Yamashita had dark, heavy eyebrows that gave him a fearsome frown. “All right, that’s what they’re trying. How in blazes do you stop them?”

“I have some good news, sir,” replied Genda, who’d saved it as a miser saved gold.

“Oh? What’s that?” General Yamashita sounded deeply skeptical.

“One of our H8Ks on patrol northeast of the islands spotted a U.S. submarine cruising on the surface. The seaplane attacked with bombs and cannon and sank it. No possible doubt, the pilot reports.”

Yamashita grunted. “All right, there’s one,” he admitted. “Even one is good news-I won’t try to tell you any different. But how many submarines have the Americans got in these waters? How many more are they building? And how many have we sunk?”

Minoru Genda needed a distinct effort of will to hold his face steady. Those were all very good questions. He didn’t have precise answers for any of them. He knew what the approximate answers were, though: too many, too many, and not enough, respectively. “We are doing everything we can, sir,” he repeated. “Before long, we’ll have some of that fancy electronic rangefinding gear in the H8Ks. That should help our searches.”

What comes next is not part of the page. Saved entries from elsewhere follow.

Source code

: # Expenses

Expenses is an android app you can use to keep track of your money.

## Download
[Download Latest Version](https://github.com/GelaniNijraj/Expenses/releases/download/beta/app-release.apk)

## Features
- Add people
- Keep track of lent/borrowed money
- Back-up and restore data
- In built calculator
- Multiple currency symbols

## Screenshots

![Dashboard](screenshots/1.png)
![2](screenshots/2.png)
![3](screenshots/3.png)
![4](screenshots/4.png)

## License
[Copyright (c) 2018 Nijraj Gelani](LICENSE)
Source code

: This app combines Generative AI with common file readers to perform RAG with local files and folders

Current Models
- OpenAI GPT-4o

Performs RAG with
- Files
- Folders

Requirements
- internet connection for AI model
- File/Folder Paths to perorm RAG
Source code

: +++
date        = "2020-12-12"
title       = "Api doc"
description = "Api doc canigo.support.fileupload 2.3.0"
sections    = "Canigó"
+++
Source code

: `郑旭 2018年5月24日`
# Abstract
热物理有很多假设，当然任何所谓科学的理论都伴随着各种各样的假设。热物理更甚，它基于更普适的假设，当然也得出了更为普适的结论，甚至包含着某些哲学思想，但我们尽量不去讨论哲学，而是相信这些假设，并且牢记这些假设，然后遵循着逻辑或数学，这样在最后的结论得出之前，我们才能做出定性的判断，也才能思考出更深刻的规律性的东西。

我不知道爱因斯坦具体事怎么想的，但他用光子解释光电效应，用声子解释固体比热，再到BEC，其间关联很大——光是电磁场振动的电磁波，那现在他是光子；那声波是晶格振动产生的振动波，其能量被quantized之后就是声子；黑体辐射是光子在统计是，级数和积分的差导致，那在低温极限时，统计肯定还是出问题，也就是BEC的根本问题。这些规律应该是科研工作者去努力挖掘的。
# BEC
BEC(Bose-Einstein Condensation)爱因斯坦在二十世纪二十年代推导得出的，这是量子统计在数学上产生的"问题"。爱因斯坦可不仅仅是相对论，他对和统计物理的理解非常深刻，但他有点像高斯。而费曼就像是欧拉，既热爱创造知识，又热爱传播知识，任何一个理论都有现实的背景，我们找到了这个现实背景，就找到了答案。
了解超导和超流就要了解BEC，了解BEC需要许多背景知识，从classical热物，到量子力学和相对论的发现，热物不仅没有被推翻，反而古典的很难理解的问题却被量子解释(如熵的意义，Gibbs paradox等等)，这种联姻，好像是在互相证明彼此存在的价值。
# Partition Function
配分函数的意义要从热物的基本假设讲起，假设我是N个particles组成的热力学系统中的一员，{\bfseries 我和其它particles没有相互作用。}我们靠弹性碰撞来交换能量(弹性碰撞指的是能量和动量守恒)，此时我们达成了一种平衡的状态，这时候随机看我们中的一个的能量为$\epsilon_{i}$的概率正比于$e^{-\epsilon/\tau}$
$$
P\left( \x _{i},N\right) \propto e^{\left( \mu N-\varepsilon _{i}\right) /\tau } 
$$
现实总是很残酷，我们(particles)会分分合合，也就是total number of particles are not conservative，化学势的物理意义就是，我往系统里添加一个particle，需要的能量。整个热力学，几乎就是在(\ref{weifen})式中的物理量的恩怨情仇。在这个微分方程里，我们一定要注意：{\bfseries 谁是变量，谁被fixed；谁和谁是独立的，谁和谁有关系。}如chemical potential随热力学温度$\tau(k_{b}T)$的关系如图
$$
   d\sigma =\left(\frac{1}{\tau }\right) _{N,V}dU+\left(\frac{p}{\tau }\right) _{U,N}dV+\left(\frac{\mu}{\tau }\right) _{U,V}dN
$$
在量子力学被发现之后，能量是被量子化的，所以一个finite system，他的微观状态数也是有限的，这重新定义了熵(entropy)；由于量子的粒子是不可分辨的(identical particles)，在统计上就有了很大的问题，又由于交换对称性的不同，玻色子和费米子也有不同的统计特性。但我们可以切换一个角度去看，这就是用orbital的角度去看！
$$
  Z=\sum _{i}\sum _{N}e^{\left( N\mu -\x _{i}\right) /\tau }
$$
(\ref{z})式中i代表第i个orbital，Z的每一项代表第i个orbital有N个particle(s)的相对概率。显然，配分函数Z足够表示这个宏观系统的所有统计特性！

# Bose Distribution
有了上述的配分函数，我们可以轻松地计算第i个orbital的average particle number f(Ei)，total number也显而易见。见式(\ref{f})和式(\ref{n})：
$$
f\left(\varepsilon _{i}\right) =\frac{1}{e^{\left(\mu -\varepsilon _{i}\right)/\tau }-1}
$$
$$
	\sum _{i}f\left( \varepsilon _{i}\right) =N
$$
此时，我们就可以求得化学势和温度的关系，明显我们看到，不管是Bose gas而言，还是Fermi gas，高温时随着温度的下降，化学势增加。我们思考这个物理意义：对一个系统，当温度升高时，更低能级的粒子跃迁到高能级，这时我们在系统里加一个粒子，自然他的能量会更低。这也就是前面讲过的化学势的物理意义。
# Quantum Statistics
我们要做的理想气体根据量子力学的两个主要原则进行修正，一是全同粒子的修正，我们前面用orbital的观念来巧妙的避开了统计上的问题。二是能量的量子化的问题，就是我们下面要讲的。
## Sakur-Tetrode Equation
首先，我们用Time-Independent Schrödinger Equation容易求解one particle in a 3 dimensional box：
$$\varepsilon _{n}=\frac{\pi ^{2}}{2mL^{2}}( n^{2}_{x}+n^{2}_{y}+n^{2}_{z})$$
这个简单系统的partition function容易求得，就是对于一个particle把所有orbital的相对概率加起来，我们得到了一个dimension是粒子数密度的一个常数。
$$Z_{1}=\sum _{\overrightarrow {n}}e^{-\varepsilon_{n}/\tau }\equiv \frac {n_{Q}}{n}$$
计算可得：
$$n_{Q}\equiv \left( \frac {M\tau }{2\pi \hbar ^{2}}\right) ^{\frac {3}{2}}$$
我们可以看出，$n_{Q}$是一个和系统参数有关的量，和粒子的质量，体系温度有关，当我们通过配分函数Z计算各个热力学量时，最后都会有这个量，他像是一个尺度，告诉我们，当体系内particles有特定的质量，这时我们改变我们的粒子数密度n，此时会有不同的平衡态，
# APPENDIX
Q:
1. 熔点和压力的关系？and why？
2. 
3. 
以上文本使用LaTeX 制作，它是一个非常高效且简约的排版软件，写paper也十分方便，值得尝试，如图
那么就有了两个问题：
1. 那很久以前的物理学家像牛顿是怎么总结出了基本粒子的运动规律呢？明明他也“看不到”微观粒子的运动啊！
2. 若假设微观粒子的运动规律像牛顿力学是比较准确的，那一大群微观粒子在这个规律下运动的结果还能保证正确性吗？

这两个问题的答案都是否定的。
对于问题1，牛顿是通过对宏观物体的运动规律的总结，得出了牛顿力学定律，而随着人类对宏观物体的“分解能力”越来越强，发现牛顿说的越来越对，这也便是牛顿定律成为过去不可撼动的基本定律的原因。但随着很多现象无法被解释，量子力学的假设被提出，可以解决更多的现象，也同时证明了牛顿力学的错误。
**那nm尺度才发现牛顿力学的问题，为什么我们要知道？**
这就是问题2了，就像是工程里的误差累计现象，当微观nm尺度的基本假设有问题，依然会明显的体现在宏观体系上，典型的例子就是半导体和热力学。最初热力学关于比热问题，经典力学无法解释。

“While the enemy is on the surface, maybe,” Yamashita said. “What about when he’s submerged? How will you find him then? That’s when he does his damage, neh ?”

“Hai,” Genda said. “But subs are slow while submerged, and have only limited range on their batteries. They do most of their traveling surfaced.”

“If the Americans come back here, how do we beat them back with no fuel for tanks or airplanes?” Yamashita demanded. “By the Emperor, how do we beat them back with no fuel for ships ? Answer me that.”

“Sir, we are making our best effort.” Genda said the only thing he could. “If we had not made our best effort here, we would be fighting the war now in the western Pacific, not between Hawaii and the American mainland.”

All that got him was another grunt from the general. “I suppose the Army had nothing to do with the conquest of Hawaii,” Yamashita said with heavy sarcasm.